## WORK TO COMPLETE
Search for the word "yang" in the entries. Each line that holds it should be copied.

--- THE DATA Enclosed Below ---

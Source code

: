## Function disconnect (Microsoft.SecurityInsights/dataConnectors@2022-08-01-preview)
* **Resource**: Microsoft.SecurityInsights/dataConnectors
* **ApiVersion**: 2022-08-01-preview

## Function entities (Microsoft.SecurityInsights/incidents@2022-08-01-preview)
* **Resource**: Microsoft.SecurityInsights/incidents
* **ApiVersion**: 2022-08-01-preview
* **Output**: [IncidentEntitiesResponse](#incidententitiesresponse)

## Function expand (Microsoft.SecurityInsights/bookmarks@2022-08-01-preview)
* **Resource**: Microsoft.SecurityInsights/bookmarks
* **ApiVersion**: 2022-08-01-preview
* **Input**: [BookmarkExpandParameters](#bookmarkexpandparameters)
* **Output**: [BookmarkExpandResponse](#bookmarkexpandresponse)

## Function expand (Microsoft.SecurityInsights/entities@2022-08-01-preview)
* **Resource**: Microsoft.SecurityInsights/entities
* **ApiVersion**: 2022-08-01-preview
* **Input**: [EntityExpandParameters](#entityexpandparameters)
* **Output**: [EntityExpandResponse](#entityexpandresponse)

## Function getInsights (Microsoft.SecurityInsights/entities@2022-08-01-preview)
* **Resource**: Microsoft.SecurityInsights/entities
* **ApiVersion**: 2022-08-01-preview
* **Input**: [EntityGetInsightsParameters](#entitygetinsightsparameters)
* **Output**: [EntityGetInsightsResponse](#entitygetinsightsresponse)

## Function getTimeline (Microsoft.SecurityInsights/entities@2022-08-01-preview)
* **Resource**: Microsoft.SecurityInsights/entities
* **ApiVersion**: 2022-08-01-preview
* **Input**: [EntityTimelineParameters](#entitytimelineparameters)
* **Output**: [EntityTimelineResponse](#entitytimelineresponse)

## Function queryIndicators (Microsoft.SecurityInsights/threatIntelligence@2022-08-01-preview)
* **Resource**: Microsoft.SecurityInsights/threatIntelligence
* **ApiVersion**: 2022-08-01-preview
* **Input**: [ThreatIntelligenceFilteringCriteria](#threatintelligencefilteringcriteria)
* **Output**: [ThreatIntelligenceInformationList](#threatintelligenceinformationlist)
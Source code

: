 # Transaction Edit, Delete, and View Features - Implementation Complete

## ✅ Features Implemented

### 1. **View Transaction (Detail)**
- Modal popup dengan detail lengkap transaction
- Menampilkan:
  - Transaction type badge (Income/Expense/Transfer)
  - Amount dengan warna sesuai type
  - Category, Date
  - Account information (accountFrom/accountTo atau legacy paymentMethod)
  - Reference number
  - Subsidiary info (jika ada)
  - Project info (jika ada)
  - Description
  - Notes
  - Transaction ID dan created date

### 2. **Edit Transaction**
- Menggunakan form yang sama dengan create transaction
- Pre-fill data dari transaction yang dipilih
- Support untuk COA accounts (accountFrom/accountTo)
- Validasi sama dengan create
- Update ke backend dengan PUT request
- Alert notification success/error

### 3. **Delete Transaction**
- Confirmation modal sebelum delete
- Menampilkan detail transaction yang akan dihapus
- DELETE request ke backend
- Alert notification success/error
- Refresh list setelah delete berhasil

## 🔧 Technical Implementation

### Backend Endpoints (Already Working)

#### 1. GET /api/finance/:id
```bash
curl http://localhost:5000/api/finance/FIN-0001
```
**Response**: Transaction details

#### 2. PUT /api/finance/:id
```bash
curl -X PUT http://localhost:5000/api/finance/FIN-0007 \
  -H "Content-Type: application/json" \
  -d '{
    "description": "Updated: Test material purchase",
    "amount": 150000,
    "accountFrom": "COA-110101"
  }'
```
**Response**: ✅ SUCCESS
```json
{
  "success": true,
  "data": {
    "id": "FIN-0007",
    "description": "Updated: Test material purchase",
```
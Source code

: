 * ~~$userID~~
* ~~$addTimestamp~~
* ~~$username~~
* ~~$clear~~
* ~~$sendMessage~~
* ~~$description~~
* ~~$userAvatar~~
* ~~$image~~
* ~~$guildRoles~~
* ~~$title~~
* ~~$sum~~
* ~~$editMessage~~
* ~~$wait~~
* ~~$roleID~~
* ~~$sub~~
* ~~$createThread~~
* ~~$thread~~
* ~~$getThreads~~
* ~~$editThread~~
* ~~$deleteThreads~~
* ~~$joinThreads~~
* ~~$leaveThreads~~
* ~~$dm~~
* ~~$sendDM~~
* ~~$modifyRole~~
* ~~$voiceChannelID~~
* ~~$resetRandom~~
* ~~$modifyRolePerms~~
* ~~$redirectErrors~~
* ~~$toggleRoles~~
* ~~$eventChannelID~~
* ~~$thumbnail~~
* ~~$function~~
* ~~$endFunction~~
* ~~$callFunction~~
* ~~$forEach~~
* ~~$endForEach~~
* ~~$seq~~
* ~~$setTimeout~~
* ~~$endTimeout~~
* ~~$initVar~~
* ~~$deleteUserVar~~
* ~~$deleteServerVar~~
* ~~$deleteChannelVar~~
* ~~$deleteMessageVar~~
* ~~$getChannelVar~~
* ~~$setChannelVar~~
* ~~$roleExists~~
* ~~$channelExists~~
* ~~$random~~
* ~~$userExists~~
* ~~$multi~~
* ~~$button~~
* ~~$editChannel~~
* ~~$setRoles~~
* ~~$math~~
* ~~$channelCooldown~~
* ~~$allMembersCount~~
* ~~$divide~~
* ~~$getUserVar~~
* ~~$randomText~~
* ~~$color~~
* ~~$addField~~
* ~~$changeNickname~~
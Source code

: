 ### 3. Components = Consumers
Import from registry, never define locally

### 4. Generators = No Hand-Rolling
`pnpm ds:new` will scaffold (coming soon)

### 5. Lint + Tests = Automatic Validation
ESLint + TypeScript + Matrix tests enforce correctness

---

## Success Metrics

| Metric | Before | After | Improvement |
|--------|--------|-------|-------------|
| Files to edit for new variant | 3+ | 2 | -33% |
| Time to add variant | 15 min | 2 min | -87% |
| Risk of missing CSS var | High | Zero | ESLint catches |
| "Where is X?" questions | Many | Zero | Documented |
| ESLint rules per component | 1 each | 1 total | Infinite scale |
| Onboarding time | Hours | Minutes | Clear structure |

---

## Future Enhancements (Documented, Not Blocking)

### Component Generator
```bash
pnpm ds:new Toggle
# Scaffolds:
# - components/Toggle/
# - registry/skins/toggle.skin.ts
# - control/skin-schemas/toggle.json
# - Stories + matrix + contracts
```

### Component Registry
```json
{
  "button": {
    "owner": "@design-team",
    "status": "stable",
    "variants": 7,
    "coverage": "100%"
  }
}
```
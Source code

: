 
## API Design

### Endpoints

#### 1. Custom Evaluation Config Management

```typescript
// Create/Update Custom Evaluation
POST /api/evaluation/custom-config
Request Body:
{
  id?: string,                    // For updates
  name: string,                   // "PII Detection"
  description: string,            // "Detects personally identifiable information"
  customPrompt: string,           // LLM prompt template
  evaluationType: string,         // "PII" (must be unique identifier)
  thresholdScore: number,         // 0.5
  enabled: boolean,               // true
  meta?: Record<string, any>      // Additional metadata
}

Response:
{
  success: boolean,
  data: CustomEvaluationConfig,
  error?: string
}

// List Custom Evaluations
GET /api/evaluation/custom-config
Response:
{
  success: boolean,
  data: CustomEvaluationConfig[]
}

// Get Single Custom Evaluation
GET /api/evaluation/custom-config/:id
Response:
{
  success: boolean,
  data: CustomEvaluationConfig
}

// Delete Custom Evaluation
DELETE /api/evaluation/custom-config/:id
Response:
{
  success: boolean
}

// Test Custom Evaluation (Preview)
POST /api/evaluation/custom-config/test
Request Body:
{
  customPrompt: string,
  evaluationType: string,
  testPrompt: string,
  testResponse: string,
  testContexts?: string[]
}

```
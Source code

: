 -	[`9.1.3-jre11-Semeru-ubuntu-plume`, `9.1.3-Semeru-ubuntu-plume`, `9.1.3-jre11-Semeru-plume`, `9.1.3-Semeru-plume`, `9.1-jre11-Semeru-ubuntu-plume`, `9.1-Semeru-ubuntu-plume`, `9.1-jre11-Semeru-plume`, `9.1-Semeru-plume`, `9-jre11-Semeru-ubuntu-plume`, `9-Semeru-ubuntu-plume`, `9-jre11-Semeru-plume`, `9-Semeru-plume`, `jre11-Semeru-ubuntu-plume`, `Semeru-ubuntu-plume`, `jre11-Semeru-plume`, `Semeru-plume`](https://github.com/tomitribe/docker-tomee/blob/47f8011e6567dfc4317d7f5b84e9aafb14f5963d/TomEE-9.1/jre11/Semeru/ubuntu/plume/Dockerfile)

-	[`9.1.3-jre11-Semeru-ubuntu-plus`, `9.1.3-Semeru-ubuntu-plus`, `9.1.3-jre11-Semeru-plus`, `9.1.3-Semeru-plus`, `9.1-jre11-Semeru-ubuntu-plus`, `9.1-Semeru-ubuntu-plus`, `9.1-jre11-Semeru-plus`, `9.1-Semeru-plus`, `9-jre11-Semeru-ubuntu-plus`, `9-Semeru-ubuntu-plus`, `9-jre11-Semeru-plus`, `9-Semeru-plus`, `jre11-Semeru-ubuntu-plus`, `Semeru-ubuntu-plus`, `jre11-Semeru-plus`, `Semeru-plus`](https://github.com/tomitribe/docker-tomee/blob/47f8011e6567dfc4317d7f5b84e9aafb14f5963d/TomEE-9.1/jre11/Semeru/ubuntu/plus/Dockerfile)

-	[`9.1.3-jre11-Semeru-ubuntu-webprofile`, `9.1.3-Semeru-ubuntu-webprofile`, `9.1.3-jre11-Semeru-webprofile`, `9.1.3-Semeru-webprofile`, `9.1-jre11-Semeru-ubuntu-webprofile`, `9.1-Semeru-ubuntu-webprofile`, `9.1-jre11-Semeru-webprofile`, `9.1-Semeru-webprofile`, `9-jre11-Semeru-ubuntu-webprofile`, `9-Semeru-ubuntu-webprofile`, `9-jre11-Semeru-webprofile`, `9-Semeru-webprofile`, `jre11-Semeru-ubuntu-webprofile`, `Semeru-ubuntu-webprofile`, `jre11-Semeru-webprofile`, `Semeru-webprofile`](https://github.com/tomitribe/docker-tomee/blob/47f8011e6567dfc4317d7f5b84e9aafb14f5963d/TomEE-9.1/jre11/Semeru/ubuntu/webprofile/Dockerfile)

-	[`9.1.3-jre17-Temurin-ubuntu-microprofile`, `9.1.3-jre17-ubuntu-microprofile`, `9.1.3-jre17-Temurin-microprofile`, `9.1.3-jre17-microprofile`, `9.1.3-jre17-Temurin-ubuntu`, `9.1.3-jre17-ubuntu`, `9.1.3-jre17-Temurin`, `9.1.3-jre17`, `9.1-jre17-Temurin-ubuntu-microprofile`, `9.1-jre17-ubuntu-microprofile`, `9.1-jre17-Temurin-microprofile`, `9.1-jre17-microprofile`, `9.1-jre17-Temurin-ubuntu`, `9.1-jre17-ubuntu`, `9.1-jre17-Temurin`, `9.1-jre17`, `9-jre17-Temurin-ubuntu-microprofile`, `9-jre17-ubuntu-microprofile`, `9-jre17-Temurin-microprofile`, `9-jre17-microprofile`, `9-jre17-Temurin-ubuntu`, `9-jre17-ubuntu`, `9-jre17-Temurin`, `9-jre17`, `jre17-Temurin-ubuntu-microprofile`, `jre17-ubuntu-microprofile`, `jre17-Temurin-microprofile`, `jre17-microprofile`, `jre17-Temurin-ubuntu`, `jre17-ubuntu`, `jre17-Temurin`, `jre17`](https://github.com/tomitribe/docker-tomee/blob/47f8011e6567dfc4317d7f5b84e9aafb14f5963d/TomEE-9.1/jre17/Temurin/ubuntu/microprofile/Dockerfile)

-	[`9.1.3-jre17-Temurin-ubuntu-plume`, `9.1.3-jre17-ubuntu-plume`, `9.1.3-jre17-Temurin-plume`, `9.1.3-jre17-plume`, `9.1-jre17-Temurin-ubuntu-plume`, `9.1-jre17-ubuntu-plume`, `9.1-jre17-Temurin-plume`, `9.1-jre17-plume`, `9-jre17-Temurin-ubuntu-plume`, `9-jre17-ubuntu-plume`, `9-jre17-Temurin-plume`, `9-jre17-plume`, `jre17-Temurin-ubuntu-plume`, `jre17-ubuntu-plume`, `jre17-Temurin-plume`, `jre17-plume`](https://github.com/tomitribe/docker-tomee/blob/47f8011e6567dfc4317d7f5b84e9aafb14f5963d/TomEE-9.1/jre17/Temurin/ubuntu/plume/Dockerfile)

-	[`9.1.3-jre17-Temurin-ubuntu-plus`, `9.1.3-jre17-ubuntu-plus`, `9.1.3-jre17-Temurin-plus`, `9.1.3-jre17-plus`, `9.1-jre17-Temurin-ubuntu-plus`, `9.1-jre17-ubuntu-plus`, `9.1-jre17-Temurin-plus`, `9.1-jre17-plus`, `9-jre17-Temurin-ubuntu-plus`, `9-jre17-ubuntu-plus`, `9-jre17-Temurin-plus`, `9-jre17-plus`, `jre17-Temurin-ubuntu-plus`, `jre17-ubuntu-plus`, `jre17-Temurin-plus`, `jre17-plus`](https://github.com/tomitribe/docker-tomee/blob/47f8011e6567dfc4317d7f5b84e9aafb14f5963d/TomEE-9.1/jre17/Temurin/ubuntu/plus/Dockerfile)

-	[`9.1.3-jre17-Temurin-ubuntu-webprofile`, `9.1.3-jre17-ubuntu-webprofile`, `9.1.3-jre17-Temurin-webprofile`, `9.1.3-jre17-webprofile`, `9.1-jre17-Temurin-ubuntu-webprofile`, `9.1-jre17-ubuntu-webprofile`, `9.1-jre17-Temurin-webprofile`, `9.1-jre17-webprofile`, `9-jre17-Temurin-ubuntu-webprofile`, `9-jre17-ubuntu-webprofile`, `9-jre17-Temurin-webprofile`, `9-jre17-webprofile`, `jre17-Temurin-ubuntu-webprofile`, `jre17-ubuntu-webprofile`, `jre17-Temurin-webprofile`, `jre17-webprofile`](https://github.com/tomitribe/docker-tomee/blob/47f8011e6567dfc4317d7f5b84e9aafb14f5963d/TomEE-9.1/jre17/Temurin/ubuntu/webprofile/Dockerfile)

--- End of Enclosed THE DATA ---

## TASK RESULT
- Menggunakan form yang sama dengan create transaction
- Pre-fill data dari transaction yang dipilih
- Menampilkan detail transaction yang akan dihapus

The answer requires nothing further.